Remove all artifact (no expire options)

Hi all,

How do I clean all artefacts (for each test pipeline, without an “expire_in” option) that takes up a lot of space on my personal server?

Looking at the issues page, this appears to be a feature that has been worked on and is waiting for one more approval before being merged:

Until then, you would have to go to the folder on the server and delete it manually

If you have hundreds of builds doing it manually is not practical. You can use the rest api with curl, and your favorite scripting language

#!/bin/sh
project_id=456
token=secret
server=myserver
start_job=2
end_job=8
for job_id in $(seq $start_job $end_job)
do 
   curl --request POST --header "PRIVATE-TOKEN:${token}" "https://${server}/api/v4/projects/${project_id}/jobs/${job_id}/erase"
done

2 Likes

Thanks for this snippet. I tried it out and got a tonne of {"error": "404 not found"}. I’m hoping that’s from jobs which didn’t have artifacts.

After a little poking, I found that this snippet worked for me on macOS

#!/bin/bash
project_id="0000000"
token="teenagemutantninjaturtles"
server="gitlab.com"
start_job=30592507
end_job=30626126

for job_id in $(jot - $start_job $end_job)
do 
	URL="https://$server/api/v4/projects/$project_id/jobs/$job_id/erase"
	echo "$URL"
	curl --request POST --header "PRIVATE-TOKEN:${token}" "$URL"
	echo "\n"
done
3 Likes

I’ve made another version (in bash) the explicitly list your own jobs (useful if you use Gitlab-CI SaaS) using JavaScript browser console.

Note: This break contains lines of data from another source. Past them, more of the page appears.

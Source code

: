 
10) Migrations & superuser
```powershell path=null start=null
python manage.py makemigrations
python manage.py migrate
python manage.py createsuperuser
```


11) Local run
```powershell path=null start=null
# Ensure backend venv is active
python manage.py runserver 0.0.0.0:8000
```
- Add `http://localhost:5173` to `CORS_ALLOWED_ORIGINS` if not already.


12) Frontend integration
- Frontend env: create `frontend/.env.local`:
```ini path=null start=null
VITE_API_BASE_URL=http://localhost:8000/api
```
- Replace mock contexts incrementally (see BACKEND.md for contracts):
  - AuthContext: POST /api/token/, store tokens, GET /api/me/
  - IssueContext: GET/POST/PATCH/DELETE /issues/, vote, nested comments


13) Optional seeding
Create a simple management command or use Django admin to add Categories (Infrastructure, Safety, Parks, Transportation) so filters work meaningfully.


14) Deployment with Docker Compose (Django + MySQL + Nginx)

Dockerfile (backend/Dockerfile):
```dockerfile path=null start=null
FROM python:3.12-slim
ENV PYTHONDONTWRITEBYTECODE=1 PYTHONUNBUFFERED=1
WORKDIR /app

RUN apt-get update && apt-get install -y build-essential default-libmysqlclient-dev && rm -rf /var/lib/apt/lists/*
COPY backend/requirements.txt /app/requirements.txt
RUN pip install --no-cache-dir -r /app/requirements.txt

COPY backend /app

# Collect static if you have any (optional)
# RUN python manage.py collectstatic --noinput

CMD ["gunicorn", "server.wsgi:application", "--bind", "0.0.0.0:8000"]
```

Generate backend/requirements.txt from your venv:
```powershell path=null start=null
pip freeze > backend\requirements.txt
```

http://blog.fgribreau.com/2018/01/remove-gitlab-ci-artifacts-in-batch.html

1 Like

Thanks for the hints. Your job id loop can be slow. It is better to query the job list first. I am using this python script now:

import requests
project = "my-project"
token = "mytoken"
response = requests.get("https://server/api/v4/projects/%s/jobs?private_token=%s" % (project,token))
response.raise_for_status()
for job in response.json():
    if 'artifacts_file' in job:
        print("Erasing %d..." % job['id'])
        requests.post("https://server/api/v4/projects/%s/jobs/%d/erase?private_token=%s" % (project,job['id'],token))

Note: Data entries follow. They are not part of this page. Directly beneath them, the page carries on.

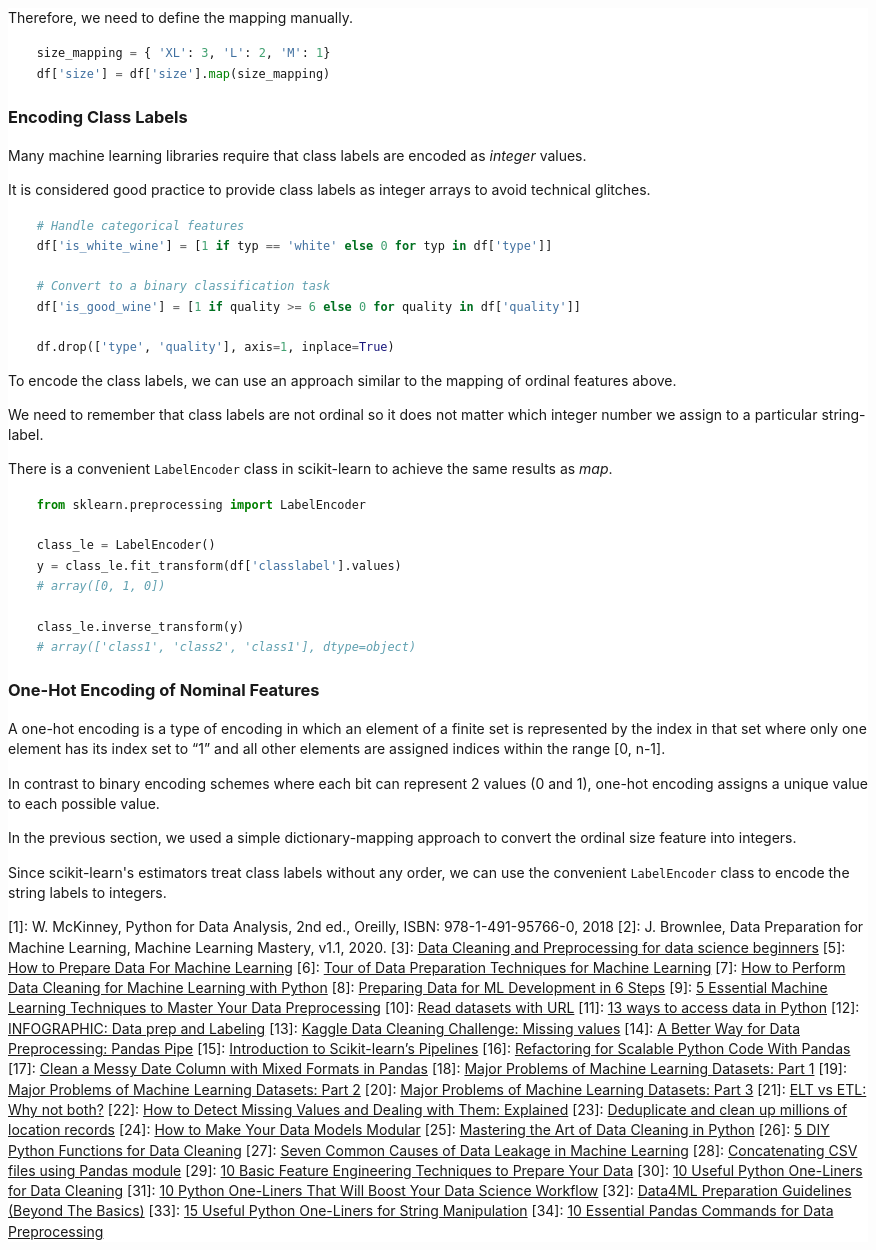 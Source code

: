 Therefore, we need to define the mapping manually.

```py
    size_mapping = { 'XL': 3, 'L': 2, 'M': 1}
    df['size'] = df['size'].map(size_mapping)
```

### Encoding Class Labels

Many machine learning libraries require that class labels are encoded as _integer_ values.

It is considered good practice to provide class labels as integer arrays to avoid technical glitches.

```py
    # Handle categorical features
    df['is_white_wine'] = [1 if typ == 'white' else 0 for typ in df['type']]

    # Convert to a binary classification task
    df['is_good_wine'] = [1 if quality >= 6 else 0 for quality in df['quality']]

    df.drop(['type', 'quality'], axis=1, inplace=True)
```

To encode the class labels, we can use an approach similar to the mapping of ordinal features above.

We need to remember that class labels are not ordinal so it does not matter which integer number we assign to a particular string-label.

There is a convenient `LabelEncoder` class in scikit-learn to achieve the same results as _map_.

```py
    from sklearn.preprocessing import LabelEncoder

    class_le = LabelEncoder()
    y = class_le.fit_transform(df['classlabel'].values)
    # array([0, 1, 0])

    class_le.inverse_transform(y)
    # array(['class1', 'class2', 'class1'], dtype=object)
```

### One-Hot Encoding of Nominal Features

A one-hot encoding is a type of encoding in which an element of a finite set is represented by the index in that set where only one element has its index set to “1” and all other elements are assigned indices within the range [0, n-1].

In contrast to binary encoding schemes where each bit can represent 2 values (0 and 1), one-hot encoding assigns a unique value to each possible value.

In the previous section, we used a simple dictionary-mapping approach to convert the ordinal size feature into integers.

Since scikit-learn's estimators treat class labels without any order, we can use the convenient `LabelEncoder` class to encode the string labels to integers.


[1]: W. McKinney, Python for Data Analysis, 2nd ed., Oreilly, ISBN: 978-1-491-95766-0, 2018
[2]: J. Brownlee, Data Preparation for Machine Learning, Machine Learning Mastery, v1.1, 2020.
[3]: [Data Cleaning and Preprocessing for data science beginners](https://datasciencehorizons.com/data-cleaning-preprocessing-data-science-beginners-ebook/)
[5]: [How to Prepare Data For Machine Learning](https://machinelearningmastery.com/how-to-prepare-data-for-machine-learning/)
[6]: [Tour of Data Preparation Techniques for Machine Learning](https://machinelearningmastery.com/data-preparation-techniques-for-machine-learning/)
[7]: [How to Perform Data Cleaning for Machine Learning with Python](https://machinelearningmastery.com/basic-data-cleaning-for-machine-learning/)
[8]: [Preparing Data for ML Development in 6 Steps](https://intelliarts.com/blog/data-preparation-in-machine-learning/)
[9]: [5 Essential Machine Learning Techniques to Master Your Data Preprocessing](https://pub.towardsai.net/5-machine-learning-data-preprocessing-techniques-e888f6d220e1)
[10]: [Read datasets with URL](https://towardsdatascience.com/dont-download-read-datasets-with-url-in-python-8245a5eaa919)
[11]: [13 ways to access data in Python](https://towardsdatascience.com/13-ways-to-access-data-in-python-bac5683e0063)
[12]: [INFOGRAPHIC: Data prep and Labeling](https://www.cognilytica.com/2019/04/19/infographic-data-prep-and-labeling/)
[13]: [Kaggle Data Cleaning Challenge: Missing values](https://www.kaggle.com/rtatman/data-cleaning-challenge-handling-missing-values)
[14]: [A Better Way for Data Preprocessing: Pandas Pipe](https://towardsdatascience.com/a-better-way-for-data-preprocessing-pandas-pipe-a08336a012bc)
[15]: [Introduction to Scikit-learn’s Pipelines](https://towardsdatascience.com/introduction-to-scikit-learns-pipelines-565cc549754a)
[16]: [Refactoring for Scalable Python Code With Pandas](https://betterprogramming.pub/refactoring-for-scalable-python-code-with-pandas-727d15f14852)
[17]: [Clean a Messy Date Column with Mixed Formats in Pandas](https://towardsdatascience.com/clean-a-messy-date-column-with-mixed-formats-in-pandas-1a88808edbf7)
[18]: [Major Problems of Machine Learning Datasets: Part 1](https://heartbeat.comet.ml/major-problems-of-machine-learning-datasets-part-1-5d5a06221c90)
[19]: [Major Problems of Machine Learning Datasets: Part 2](https://heartbeat.comet.ml/major-problems-of-machine-learning-datasets-part-2-ba82e551fee2)
[20]: [Major Problems of Machine Learning Datasets: Part 3](https://heartbeat.comet.ml/major-problems-of-machine-learning-datasets-part-3-eae18ab40eda)
[21]: [ELT vs ETL: Why not both?](https://medium.com/geekculture/elt-vs-etl-why-not-both-d0c4a0d30fc0)
[22]: [How to Detect Missing Values and Dealing with Them: Explained](https://medium.com/geekculture/ow-to-detect-missing-values-and-dealing-with-them-explained-13232230cb64)
[23]: [Deduplicate and clean up millions of location records](https://towardsdatascience.com/deduplicate-and-clean-up-millions-of-location-records-abcffb308ebf)
[24]: [How to Make Your Data Models Modular](https://towardsdatascience.com/how-to-make-your-data-models-modular-71b21cdf5208)
[25]: [Mastering the Art of Data Cleaning in Python](https://www.kdnuggets.com/mastering-the-art-of-data-cleaning-in-python)
[26]: [5 DIY Python Functions for Data Cleaning](https://machinelearningmastery.com/5-diy-python-functions-for-data-cleaning/)
[27]: [Seven Common Causes of Data Leakage in Machine Learning](https://towardsdatascience.com/seven-common-causes-of-data-leakage-in-machine-learning-75f8a6243ea5)
[28]: [Concatenating CSV files using Pandas module](https://www.geeksforgeeks.org)
[29]: [10 Basic Feature Engineering Techniques to Prepare Your Data](https://pub.towardsai.net/10-basic-feature-engineering-techniques-to-prepare-your-data-a43e99a0bf00)
[30]: [10 Useful Python One-Liners for Data Cleaning](https://www.kdnuggets.com/10-useful-python-one-liners-for-data-cleaning)
[31]: [10 Python One-Liners That Will Boost Your Data Science Workflow](https://machinelearningmastery.com/10-python-one-liners-that-will-boost-your-data-science-workflow/)
[32]: [Data4ML Preparation Guidelines (Beyond The Basics)](https://pub.towardsai.net/data4ml-preparation-guidelines-beyond-the-basics-7613ff4282ff)
[33]: [15 Useful Python One-Liners for String Manipulation](https://www.kdnuggets.com/15-useful-python-one-liners-string-manipulation)
[34]: [10 Essential Pandas Commands for Data Preprocessing](https://www.kdnuggets.com/10-essential-pandas-commands-data-preprocessing)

Thanks to everyone here for their tidbits!

I’ve written a bash script that not only automates identifying which jobs have artifacts but it works with large numbers of jobs as well (GitLab API has a 100 item page limit). Only requirements are bash, curl, and jq. I’ve tested it on MacOS, CentOS, and Ubuntu.

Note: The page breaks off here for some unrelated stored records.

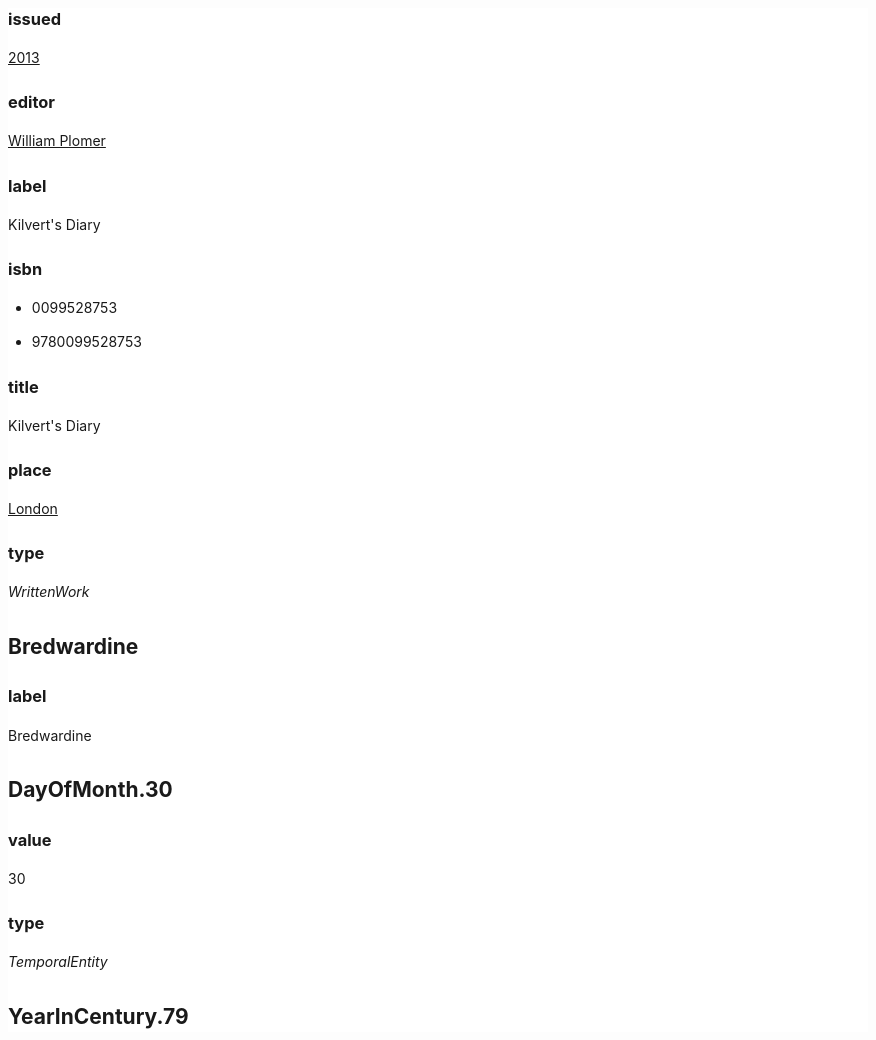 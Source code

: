 ### issued


[2013](#2013)

### editor


[William Plomer](#William-Plomer)

### label


Kilvert's Diary

### isbn

 - 0099528753

 - 9780099528753

### title


Kilvert's Diary

### place


[London](#London)

### type


*WrittenWork*

## Bredwardine

### label


Bredwardine

## DayOfMonth.30

### value


30

### type


*TemporalEntity*

## YearInCentury.79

To finish things out, I wrote a blog post discussing this issue and the proper method for handling artifact expiration. I’ve included my script as well for deleting already existing artifacts.

Powershell script for remove artifacts:

$project_id="???"
$token="???"
$server=“gitlab.com

for($page=2; $page -lt 50; $page++)
{
url = "https://{server}/api/v4/projects/{project_id}/jobs?scope[]=success&scope[]=manual&per_page=100&page={page}"
Write-Host “Get Jobs ${url}”
json = curl.exe --globoff --header "PRIVATE-TOKEN:{token}" “${url}” | ConvertFrom-Json

foreach($job in $json)
{ 
    $job_id = $job.id
    Write-Host "Erase ${job_id}"
    curl.exe --request DELETE --header "PRIVATE-TOKEN:${token}" "https://${server}/api/v4/projects/${project_id}/jobs/${job_id}/artifacts"
}

}